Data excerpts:
****************************************

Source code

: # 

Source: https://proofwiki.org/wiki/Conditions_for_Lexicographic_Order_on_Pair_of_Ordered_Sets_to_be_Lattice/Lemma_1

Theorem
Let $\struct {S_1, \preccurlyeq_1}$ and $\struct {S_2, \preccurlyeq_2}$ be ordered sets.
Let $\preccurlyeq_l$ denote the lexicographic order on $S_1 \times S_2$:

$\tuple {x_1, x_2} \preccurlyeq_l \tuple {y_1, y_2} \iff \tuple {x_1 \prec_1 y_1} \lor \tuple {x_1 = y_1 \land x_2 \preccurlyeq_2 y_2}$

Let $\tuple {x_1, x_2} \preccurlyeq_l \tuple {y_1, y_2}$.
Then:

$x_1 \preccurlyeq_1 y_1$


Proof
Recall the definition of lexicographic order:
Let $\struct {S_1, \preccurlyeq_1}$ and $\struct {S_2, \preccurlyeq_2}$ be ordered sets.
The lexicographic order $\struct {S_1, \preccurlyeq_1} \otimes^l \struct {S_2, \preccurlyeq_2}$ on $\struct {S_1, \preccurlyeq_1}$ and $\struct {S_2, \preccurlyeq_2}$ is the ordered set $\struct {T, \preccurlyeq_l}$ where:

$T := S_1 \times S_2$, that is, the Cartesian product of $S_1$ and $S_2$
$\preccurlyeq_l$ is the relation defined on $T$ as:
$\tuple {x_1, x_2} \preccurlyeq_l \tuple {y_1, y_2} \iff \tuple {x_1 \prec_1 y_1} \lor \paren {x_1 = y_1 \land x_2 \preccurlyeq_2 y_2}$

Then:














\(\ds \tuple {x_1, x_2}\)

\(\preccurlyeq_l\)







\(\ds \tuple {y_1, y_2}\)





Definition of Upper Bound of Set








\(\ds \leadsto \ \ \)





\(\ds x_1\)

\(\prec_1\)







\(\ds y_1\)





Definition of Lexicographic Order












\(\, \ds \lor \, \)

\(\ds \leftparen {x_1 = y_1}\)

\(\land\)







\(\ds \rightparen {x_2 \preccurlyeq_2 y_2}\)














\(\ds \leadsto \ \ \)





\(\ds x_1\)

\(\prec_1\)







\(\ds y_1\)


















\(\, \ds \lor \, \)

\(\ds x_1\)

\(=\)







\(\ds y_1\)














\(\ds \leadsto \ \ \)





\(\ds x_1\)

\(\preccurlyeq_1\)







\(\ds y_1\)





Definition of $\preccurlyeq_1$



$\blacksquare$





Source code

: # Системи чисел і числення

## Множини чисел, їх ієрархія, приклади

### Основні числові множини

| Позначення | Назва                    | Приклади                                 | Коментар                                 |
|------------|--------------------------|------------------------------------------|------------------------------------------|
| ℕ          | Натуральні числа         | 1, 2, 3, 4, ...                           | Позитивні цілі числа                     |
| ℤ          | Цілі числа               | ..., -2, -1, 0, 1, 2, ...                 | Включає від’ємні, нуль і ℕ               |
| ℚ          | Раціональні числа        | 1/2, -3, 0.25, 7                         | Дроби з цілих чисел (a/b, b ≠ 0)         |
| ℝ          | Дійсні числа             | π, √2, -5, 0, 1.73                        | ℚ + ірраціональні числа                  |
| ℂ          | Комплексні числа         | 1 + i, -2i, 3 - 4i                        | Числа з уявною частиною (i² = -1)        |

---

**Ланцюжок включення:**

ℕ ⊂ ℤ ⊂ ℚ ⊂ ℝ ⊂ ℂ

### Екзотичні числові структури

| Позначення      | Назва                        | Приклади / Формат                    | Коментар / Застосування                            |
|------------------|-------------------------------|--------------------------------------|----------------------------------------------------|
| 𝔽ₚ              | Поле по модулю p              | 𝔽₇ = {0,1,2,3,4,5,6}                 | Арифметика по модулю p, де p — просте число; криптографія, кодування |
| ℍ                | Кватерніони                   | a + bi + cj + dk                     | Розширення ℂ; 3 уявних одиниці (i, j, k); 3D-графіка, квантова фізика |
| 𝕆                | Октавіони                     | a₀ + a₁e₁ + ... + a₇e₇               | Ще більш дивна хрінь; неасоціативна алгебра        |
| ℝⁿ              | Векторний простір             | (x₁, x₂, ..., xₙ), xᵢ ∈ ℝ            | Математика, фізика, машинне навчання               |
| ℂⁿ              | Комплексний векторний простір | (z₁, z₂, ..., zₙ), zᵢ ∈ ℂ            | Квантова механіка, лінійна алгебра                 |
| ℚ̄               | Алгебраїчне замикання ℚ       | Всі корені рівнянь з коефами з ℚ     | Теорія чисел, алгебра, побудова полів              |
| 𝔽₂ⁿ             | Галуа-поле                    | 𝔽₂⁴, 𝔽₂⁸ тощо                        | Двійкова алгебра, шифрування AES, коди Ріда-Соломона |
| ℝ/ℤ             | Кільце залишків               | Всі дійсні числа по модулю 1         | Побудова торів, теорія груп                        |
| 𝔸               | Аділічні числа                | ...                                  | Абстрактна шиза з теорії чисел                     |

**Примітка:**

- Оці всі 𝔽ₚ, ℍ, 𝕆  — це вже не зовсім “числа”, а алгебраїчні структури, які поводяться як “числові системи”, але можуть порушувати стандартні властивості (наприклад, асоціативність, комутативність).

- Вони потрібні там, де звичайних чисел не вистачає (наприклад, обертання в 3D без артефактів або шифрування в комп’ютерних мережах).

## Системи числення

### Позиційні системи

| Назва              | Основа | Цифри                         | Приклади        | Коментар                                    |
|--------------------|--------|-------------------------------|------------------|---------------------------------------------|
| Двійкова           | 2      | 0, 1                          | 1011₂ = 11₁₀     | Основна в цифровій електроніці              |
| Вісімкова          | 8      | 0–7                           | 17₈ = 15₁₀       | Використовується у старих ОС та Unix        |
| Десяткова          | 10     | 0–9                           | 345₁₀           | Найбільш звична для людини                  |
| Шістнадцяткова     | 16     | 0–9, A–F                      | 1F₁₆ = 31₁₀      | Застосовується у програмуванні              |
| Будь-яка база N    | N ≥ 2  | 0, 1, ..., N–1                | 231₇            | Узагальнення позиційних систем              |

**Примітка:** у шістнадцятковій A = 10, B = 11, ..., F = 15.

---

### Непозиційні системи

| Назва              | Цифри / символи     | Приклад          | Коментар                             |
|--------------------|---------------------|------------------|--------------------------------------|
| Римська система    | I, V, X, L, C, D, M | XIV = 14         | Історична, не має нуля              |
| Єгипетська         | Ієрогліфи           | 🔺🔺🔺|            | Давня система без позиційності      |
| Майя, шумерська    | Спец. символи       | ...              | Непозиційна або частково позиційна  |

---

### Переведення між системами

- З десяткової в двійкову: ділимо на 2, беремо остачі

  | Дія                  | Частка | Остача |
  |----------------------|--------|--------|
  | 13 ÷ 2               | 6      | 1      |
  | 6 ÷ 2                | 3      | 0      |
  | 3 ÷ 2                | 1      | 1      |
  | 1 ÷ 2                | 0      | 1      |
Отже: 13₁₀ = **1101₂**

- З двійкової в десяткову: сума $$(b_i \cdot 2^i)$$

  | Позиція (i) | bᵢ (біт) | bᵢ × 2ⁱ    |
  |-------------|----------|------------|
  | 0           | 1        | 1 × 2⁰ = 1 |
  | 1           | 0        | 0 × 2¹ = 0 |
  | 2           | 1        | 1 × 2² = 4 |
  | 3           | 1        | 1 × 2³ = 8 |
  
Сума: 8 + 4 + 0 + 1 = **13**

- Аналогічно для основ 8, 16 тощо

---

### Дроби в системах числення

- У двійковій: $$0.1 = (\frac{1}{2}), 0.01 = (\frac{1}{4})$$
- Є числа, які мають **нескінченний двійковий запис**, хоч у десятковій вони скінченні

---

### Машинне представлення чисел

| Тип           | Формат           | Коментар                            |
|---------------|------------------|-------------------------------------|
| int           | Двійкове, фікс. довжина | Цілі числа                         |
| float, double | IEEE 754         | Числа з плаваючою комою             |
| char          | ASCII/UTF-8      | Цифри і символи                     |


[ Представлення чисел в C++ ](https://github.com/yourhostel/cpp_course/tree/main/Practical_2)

****************************************

(Your objective) Please copy the lines in the records above between the one holding "Включає від’ємні, нуль" and the one holding "-5, 0, 1.73", inclusive, exactly and with no other line.

(Exercise response)
| ℤ          | Цілі числа               | ..., -2, -1, 0, 1, 2, ...                 | Включає від’ємні, нуль і ℕ               |
| ℚ          | Раціональні числа        | 1/2, -3, 0.25, 7                         | Дроби з цілих чисел (a/b, b ≠ 0)         |
| ℝ          | Дійсні числа             | π, √2, -5, 0, 1.73                        | ℚ + ірраціональні числа                  |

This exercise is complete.